**TASK DESCRIPTION**
Extract, in full, the lines below, beginning at the first and ending with the line that contains "Jimmy Randall: Robert Dreher". Pictures do not belong in the copy.

____

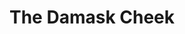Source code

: ---
title: The Damask Cheek
year: 1945
opening_date: 1945-04-20
closing_date: 1945-04-28
layout: productions
image:
image_caption:
image_credit:
playbill: 
category: 
Theatre: Theatre Jacksonville
Venue: Little Theatre
cast:
  Calla Longstreth: Boots Royall
  Daphne Randall: Alma Jones
  Jimmy Randall: Robert Dreher
  Michael Randall: Bryant Simms
  Miss Pinner: Laurene T. Moore
  Mrs. Randall: Edythe Guernsey
  Neil Harding: Jerry Appy
  Nora: Ruth Firth
  Rhoda Meldrum: Mary Keen Thorton
crew:
  Box Office and Coca Colas:
    - Bess Hulett
    - Brilla Snead
    - Dorothy Lupfer
    - Louis Larmoyeux
  Crew:
    - Annabelle Anderson
    - Arnold Roode
    - Bill Harvey
    - Carole Corbett
    - Edythe Guernsey, Jr.
    - George Henning
    - Gwen Overley
    - Jean Lindman
    - Juanita Johnson
    - Mac Hull
    - Mary Garcia
    - Ray Ferguson
  Director: Marcella Cisney
  Make-up: Irma Stockwell
  Music: Edythe Guernsey, Jr.
  Properties: Lois Davidson
  Stage Manager:
    - Ruth Firth
    - Soula Smith
  Technical Director: Henry Kurth
  Wardrobe: Louise Tennent
orchestra:
external_links:
---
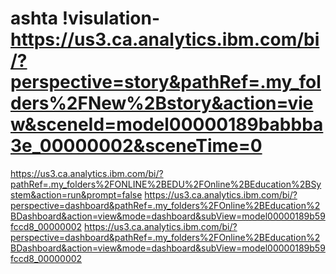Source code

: # ashta !visulation-https://us3.ca.analytics.ibm.com/bi/?perspective=story&pathRef=.my_folders%2FNew%2Bstory&action=view&sceneId=model00000189babbba3e_00000002&sceneTime=0
https://us3.ca.analytics.ibm.com/bi/?pathRef=.my_folders%2FONLINE%2BEDU%2FOnline%2BEducation%2BSystem&action=run&prompt=false
https://us3.ca.analytics.ibm.com/bi/?perspective=dashboard&pathRef=.my_folders%2FOnline%2BEducation%2BDashboard&action=view&mode=dashboard&subView=model00000189b59fccd8_00000002
https://us3.ca.analytics.ibm.com/bi/?perspective=dashboard&pathRef=.my_folders%2FOnline%2BEducation%2BDashboard&action=view&mode=dashboard&subView=model00000189b59fccd8_00000002
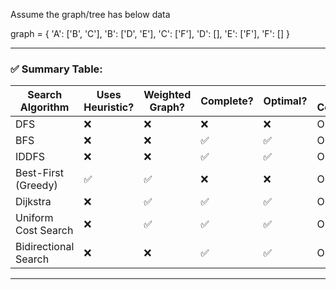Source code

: Assume the graph/tree has below data

graph = {
    'A': ['B', 'C'],
    'B': ['D', 'E'],
    'C': ['F'],
    'D': [],
    'E': ['F'],
    'F': []
}

---

### ✅ Summary Table:

| Search Algorithm     | Uses Heuristic? | Weighted Graph? | Complete? | Optimal? | Time Complexity |
| -------------------- | --------------- | --------------- | --------- | -------- | --------------- |
| DFS                  | ❌               | ❌               | ❌         | ❌        | O(V + E)        |
| BFS                  | ❌               | ❌               | ✅         | ✅        | O(V + E)        |
| IDDFS                | ❌               | ❌               | ✅         | ✅        | O(b^d)          |
| Best-First (Greedy)  | ✅               | ✅               | ❌         | ❌        | O(E log V)      |
| Dijkstra             | ❌               | ✅               | ✅         | ✅        | O(E log V)      |
| Uniform Cost Search  | ❌               | ✅               | ✅         | ✅        | O(E log V)      |
| Bidirectional Search | ❌               | ❌               | ✅         | ✅        | O(b^(d/2))      |

---
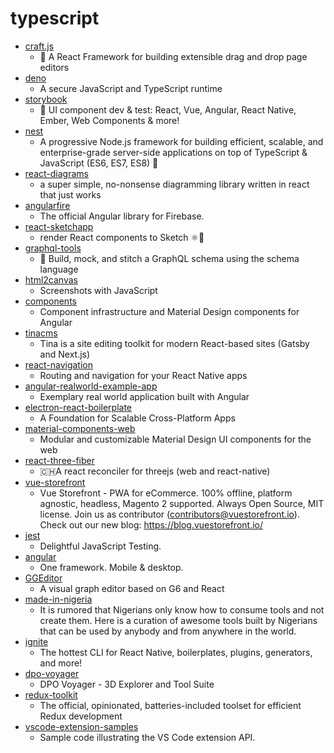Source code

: # typescript
- [craft.js](https://github.com/prevwong/craft.js)
  - 🚀 A React Framework for building extensible drag and drop page editors
- [deno](https://github.com/denoland/deno)
  - A secure JavaScript and TypeScript runtime
- [storybook](https://github.com/storybookjs/storybook)
  - 📓 UI component dev & test: React, Vue, Angular, React Native, Ember, Web Components & more!
- [nest](https://github.com/nestjs/nest)
  - A progressive Node.js framework for building efficient, scalable, and enterprise-grade server-side applications on top of TypeScript & JavaScript (ES6, ES7, ES8) 🚀
- [react-diagrams](https://github.com/projectstorm/react-diagrams)
  - a super simple, no-nonsense diagramming library written in react that just works
- [angularfire](https://github.com/angular/angularfire)
  - The official Angular library for Firebase.
- [react-sketchapp](https://github.com/airbnb/react-sketchapp)
  - render React components to Sketch ⚛️💎
- [graphql-tools](https://github.com/apollographql/graphql-tools)
  - 🔧 Build, mock, and stitch a GraphQL schema using the schema language
- [html2canvas](https://github.com/niklasvh/html2canvas)
  - Screenshots with JavaScript
- [components](https://github.com/angular/components)
  - Component infrastructure and Material Design components for Angular
- [tinacms](https://github.com/tinacms/tinacms)
  - Tina is a site editing toolkit for modern React-based sites (Gatsby and Next.js)
- [react-navigation](https://github.com/react-navigation/react-navigation)
  - Routing and navigation for your React Native apps
- [angular-realworld-example-app](https://github.com/gothinkster/angular-realworld-example-app)
  - Exemplary real world application built with Angular
- [electron-react-boilerplate](https://github.com/electron-react-boilerplate/electron-react-boilerplate)
  - A Foundation for Scalable Cross-Platform Apps
- [material-components-web](https://github.com/material-components/material-components-web)
  - Modular and customizable Material Design UI components for the web
- [react-three-fiber](https://github.com/react-spring/react-three-fiber)
  - 🇨🇭A react reconciler for threejs (web and react-native)
- [vue-storefront](https://github.com/DivanteLtd/vue-storefront)
  - Vue Storefront - PWA for eCommerce. 100% offline, platform agnostic, headless, Magento 2 supported. Always Open Source, MIT license. Join us as contributor (contributors@vuestorefront.io). Check out our new blog: https://blog.vuestorefront.io/
- [jest](https://github.com/facebook/jest)
  - Delightful JavaScript Testing.
- [angular](https://github.com/angular/angular)
  - One framework. Mobile & desktop.
- [GGEditor](https://github.com/alibaba/GGEditor)
  - A visual graph editor based on G6 and React
- [made-in-nigeria](https://github.com/acekyd/made-in-nigeria)
  - It is rumored that Nigerians only know how to consume tools and not create them. Here is a curation of awesome tools built by Nigerians that can be used by anybody and from anywhere in the world.
- [ignite](https://github.com/infinitered/ignite)
  - The hottest CLI for React Native, boilerplates, plugins, generators, and more!
- [dpo-voyager](https://github.com/Smithsonian/dpo-voyager)
  - DPO Voyager - 3D Explorer and Tool Suite
- [redux-toolkit](https://github.com/reduxjs/redux-toolkit)
  - The official, opinionated, batteries-included toolset for efficient Redux development
- [vscode-extension-samples](https://github.com/microsoft/vscode-extension-samples)
  - Sample code illustrating the VS Code extension API.
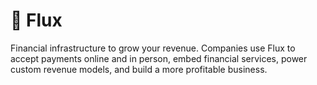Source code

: # 🚰 Flux

Financial infrastructure to grow your revenue. Companies use Flux to accept payments online and in person, embed financial services, power custom revenue models, and build a more profitable business.
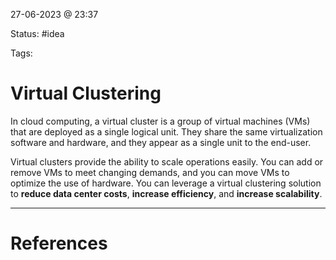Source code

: 27-06-2023 @ 23:37

Status: #idea

Tags: 

# Virtual Clustering
In cloud computing, a virtual cluster is a group of virtual machines (VMs) that are deployed as a single logical unit. They share the same virtualization software and hardware, and they appear as a single unit to the end-user.

Virtual clusters provide the ability to scale operations easily. You can add or remove VMs to meet changing demands, and you can move VMs to optimize the use of hardware. You can leverage a virtual clustering solution to **reduce data center costs**, **increase efficiency**, and **increase scalability**.

---
# References
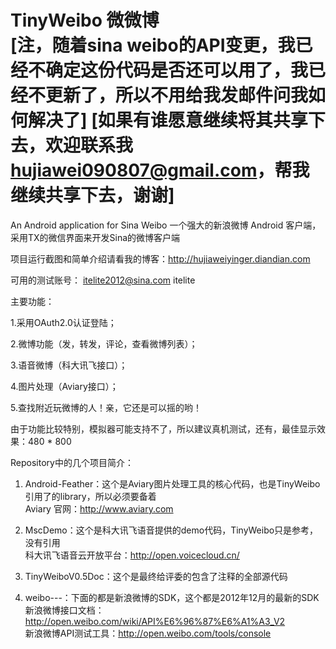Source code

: TinyWeibo  微微博  
[注，随着sina weibo的API变更，我已经不确定这份代码是否还可以用了，我已经不更新了，所以不用给我发邮件问我如何解决了]
[如果有谁愿意继续将其共享下去，欢迎联系我<hujiawei090807@gmail.com>，帮我继续共享下去，谢谢]
=========

An Android application for Sina Weibo 一个强大的新浪微博 Android 客户端，采用TX的微信界面来开发Sina的微博客户端

项目运行截图和简单介绍请看我的博客：http://hujiaweiyinger.diandian.com

可用的测试账号：  itelite2012@sina.com   itelite

主要功能：

1.采用OAuth2.0认证登陆；

2.微博功能（发，转发，评论，查看微博列表）；

3.语音微博（科大讯飞接口）；

4.图片处理（Aviary接口）；

5.查找附近玩微博的人！亲，它还是可以摇的哟！

由于功能比较特别，模拟器可能支持不了，所以建议真机测试，还有，最佳显示效果：480 * 800

Repository中的几个项目简介：

1. Android-Feather：这个是Aviary图片处理工具的核心代码，也是TinyWeibo引用了的library，所以必须要备着<br>
   Aviary 官网：http://www.aviary.com

2. MscDemo：这个是科大讯飞语音提供的demo代码，TinyWeibo只是参考，没有引用<br>
   科大讯飞语音云开放平台：http://open.voicecloud.cn/

3. TinyWeiboV0.5Doc：这个是最终给评委的包含了注释的全部源代码

4. weibo---：下面的都是新浪微博的SDK，这个都是2012年12月的最新的SDK<br>
   新浪微博接口文档：http://open.weibo.com/wiki/API%E6%96%87%E6%A1%A3_V2<br>
   新浪微博API测试工具：http://open.weibo.com/tools/console<br>

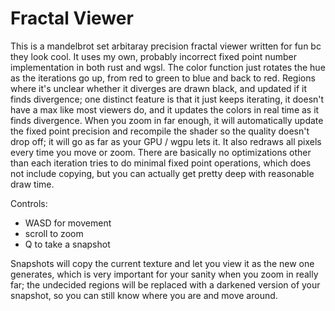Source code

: # Fractal Viewer

This is a mandelbrot set arbitaray precision fractal viewer written for fun bc they look cool.
It uses my own, probably incorrect fixed point number implementation in both rust and wgsl.
The color function just rotates the hue as the iterations go up, from red to green to blue and back to red.
Regions where it's unclear whether it diverges are drawn black, and updated if it finds divergence; one distinct feature is that it just keeps iterating, it doesn't have a max like most viewers do, and it updates the colors in real time as it finds divergence.
When you zoom in far enough, it will automatically update the fixed point precision and recompile the shader so the quality doesn't drop off; it will go as far as your GPU / wgpu lets it.
It also redraws all pixels every time you move or zoom.
There are basically no optimizations other than each iteration tries to do minimal fixed point operations, which does not include copying, but you can actually get pretty deep with reasonable draw time.

Controls:
 - WASD for movement
 - scroll to zoom
 - Q to take a snapshot

Snapshots will copy the current texture and let you view it as the new one generates, which is very important for your sanity when you zoom in really far; the undecided regions will be replaced with a darkened version of your snapshot, so you can still know where you are and move around.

____

**SOLUTION TO THIS EXERCISE**
Source code

: ---
title: The Damask Cheek
year: 1945
opening_date: 1945-04-20
closing_date: 1945-04-28
layout: productions
image:
image_caption:
image_credit:
playbill: 
category: 
Theatre: Theatre Jacksonville
Venue: Little Theatre
cast:
  Calla Longstreth: Boots Royall
  Daphne Randall: Alma Jones
  Jimmy Randall: Robert Dreher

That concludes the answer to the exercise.